Today, more than 55% of the world’s population reside in cities with that figure expected to escalate to 68% by 2050; that is, two-thirds of the total global population will be living in cities over the next three decades, according to the United Nations.

By Saquib Ahmed

While this dramatic rise in urbanization is in part due to increase in overall world population, the hope of gaining a better standard of living is another major pull factor that attracts these masses into the megacities. However, this increased influx in cities is feared to snowball challenges to economic development and resource management, and thus threatening the very basis of this movement – the widely-cherished quality of life of cities.

Keeping these factors in mind, the demand for rapid urbanization has now become synonymous with the call for smart cities development which, unlike the sci-fi utopia that it sounds like, refers to a framework that aims to use innovative technologies to drive operational efficiency, cost reduction, and environmental sustainability for urban residents in all parts of their life.

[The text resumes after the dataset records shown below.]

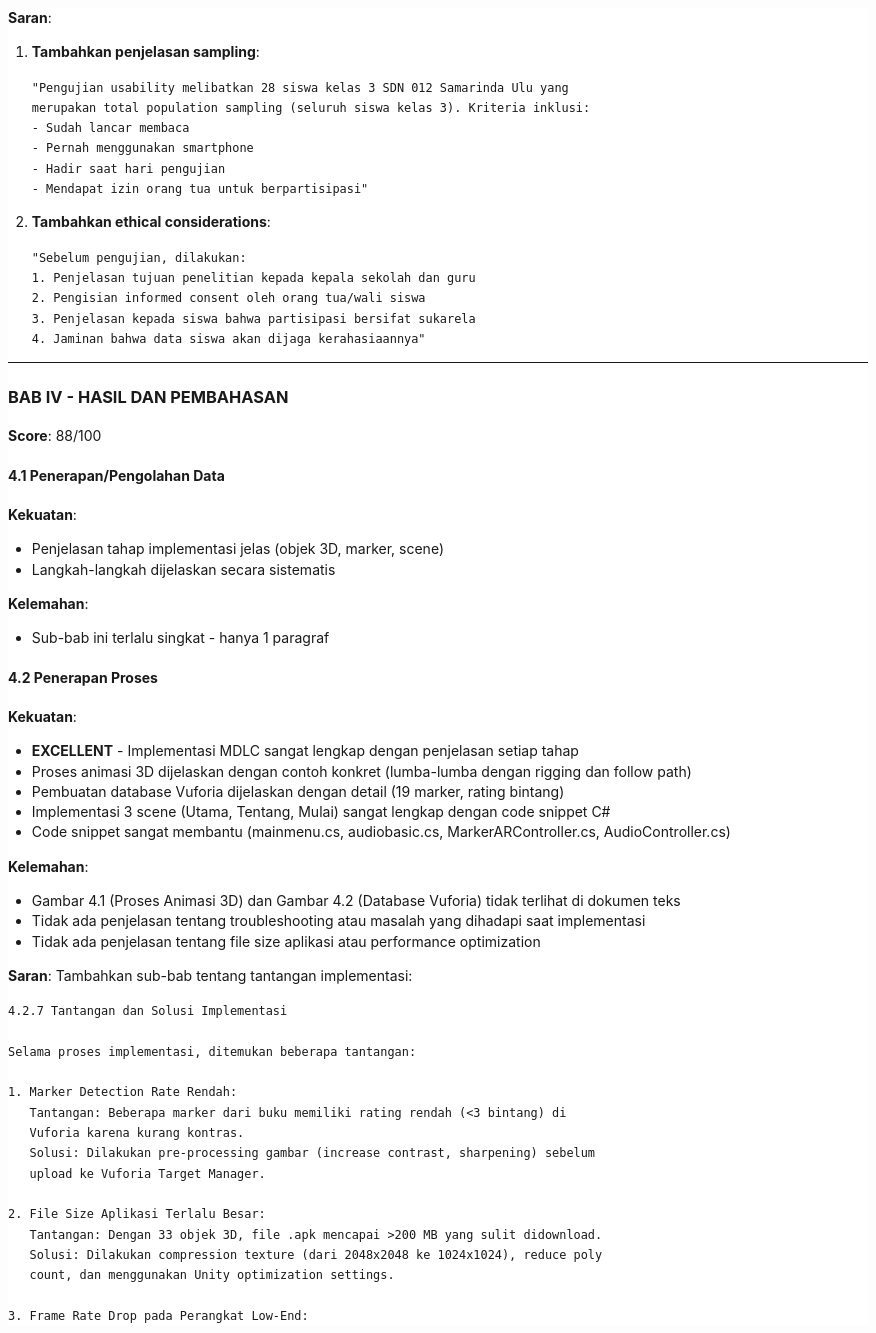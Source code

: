 **Saran**:
1. **Tambahkan penjelasan sampling**:
   ```
   "Pengujian usability melibatkan 28 siswa kelas 3 SDN 012 Samarinda Ulu yang 
   merupakan total population sampling (seluruh siswa kelas 3). Kriteria inklusi:
   - Sudah lancar membaca
   - Pernah menggunakan smartphone
   - Hadir saat hari pengujian
   - Mendapat izin orang tua untuk berpartisipasi"
   ```

2. **Tambahkan ethical considerations**:
   ```
   "Sebelum pengujian, dilakukan:
   1. Penjelasan tujuan penelitian kepada kepala sekolah dan guru
   2. Pengisian informed consent oleh orang tua/wali siswa
   3. Penjelasan kepada siswa bahwa partisipasi bersifat sukarela
   4. Jaminan bahwa data siswa akan dijaga kerahasiaannya"
   ```

---

### BAB IV - HASIL DAN PEMBAHASAN
**Score**: 88/100

#### 4.1 Penerapan/Pengolahan Data
**Kekuatan**:
- Penjelasan tahap implementasi jelas (objek 3D, marker, scene)
- Langkah-langkah dijelaskan secara sistematis

**Kelemahan**:
- Sub-bab ini terlalu singkat - hanya 1 paragraf

#### 4.2 Penerapan Proses
**Kekuatan**:
- **EXCELLENT** - Implementasi MDLC sangat lengkap dengan penjelasan setiap tahap
- Proses animasi 3D dijelaskan dengan contoh konkret (lumba-lumba dengan rigging dan follow path)
- Pembuatan database Vuforia dijelaskan dengan detail (19 marker, rating bintang)
- Implementasi 3 scene (Utama, Tentang, Mulai) sangat lengkap dengan code snippet C#
- Code snippet sangat membantu (mainmenu.cs, audiobasic.cs, MarkerARController.cs, AudioController.cs)

**Kelemahan**:
- Gambar 4.1 (Proses Animasi 3D) dan Gambar 4.2 (Database Vuforia) tidak terlihat di dokumen teks
- Tidak ada penjelasan tentang troubleshooting atau masalah yang dihadapi saat implementasi
- Tidak ada penjelasan tentang file size aplikasi atau performance optimization

**Saran**:
Tambahkan sub-bab tentang tantangan implementasi:
```
4.2.7 Tantangan dan Solusi Implementasi

Selama proses implementasi, ditemukan beberapa tantangan:

1. Marker Detection Rate Rendah:
   Tantangan: Beberapa marker dari buku memiliki rating rendah (<3 bintang) di 
   Vuforia karena kurang kontras.
   Solusi: Dilakukan pre-processing gambar (increase contrast, sharpening) sebelum 
   upload ke Vuforia Target Manager.

2. File Size Aplikasi Terlalu Besar:
   Tantangan: Dengan 33 objek 3D, file .apk mencapai >200 MB yang sulit didownload.
   Solusi: Dilakukan compression texture (dari 2048x2048 ke 1024x1024), reduce poly 
   count, dan menggunakan Unity optimization settings.

3. Frame Rate Drop pada Perangkat Low-End:
```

Where all of the major cities of the world including New York, Singapore, London, Toronto, and Tokyo are now gearing up for a second wave of smart city transformation, Pakistan is also beginning to register itself into the race with multiple digitization efforts being unfolded at the national and provincial level. Steps are being taken to revamp infrastructure, mobility, security, and housing across the country, integrating technological measures to ensure smart planning and management of the resources.

The energy sector, however, which is deemed as the cornerstone of a smart city and the one which is central to industrial and social growth, seems to be left behind in this digital upgrade drive. On the one hand, the global energy industries are striving to wholly shift toward renewable sources, while on the other hand, only 4% of Pakistan’s energy mix comprises of renewable energy, making any chance of climate conservation seem like a long shot, at least in the foreseeable future.

Maintaining a balance between its basic energy demand and supply is another pressing issue of the country’s energy sector. While the nation was tackling the electricity shortage issue since decades, last year brought a new and unfamiliar problem: too much generation capacity.

According to a recent report by Bloomberg, Pakistan produced a surplus power supply last year and is now expected to produce 50% additional electricity by 2023. While it may sound like a good news to Pakistanis who are frequently struck with load-shedding and power outages, it is, in fact, quite problematic for the government who has to pay the producers for the expensive extra electricity even if the generation is turned off.

In such situations, smart technologies have an integral and immediate role to play in the establishment of smart energy system for a smart city. The country’s IT industry is booming with innovative digital equipment and solutions that can streamline every process from energy production to distribution, optimizing efficiency and transparency throughout.

Energy Finance Analyst, Simon Nicholas, has deemed unreliability of grid as the primary reason behind the frequent power outages in the country despite the sector’s overcapacity. With a shift toward smart energy, the centralized distribution system which places burden on a single entity for generation, transmission, and distribution can be substituted with microgrids which can make the energy infrastructure localized and more resilient. Smart grids are also widely being used which enable a real-time analysis of customer demand trends, helping to reduce discrepancies between supply and demand. 

Currently, the world of IT is rich with almost an inexhaustible list of solutions for every problem, from ERPs managing and integrating the functions of core business processes in a single system for increased efficiency, to cloud computing allowing agile and cost-effective resource management. The need, however, is for the governing authority to identify the importance of taking a leap toward smart energy practices that can keep up with the demands of smart city residents, ensuring the quality of life that it promises.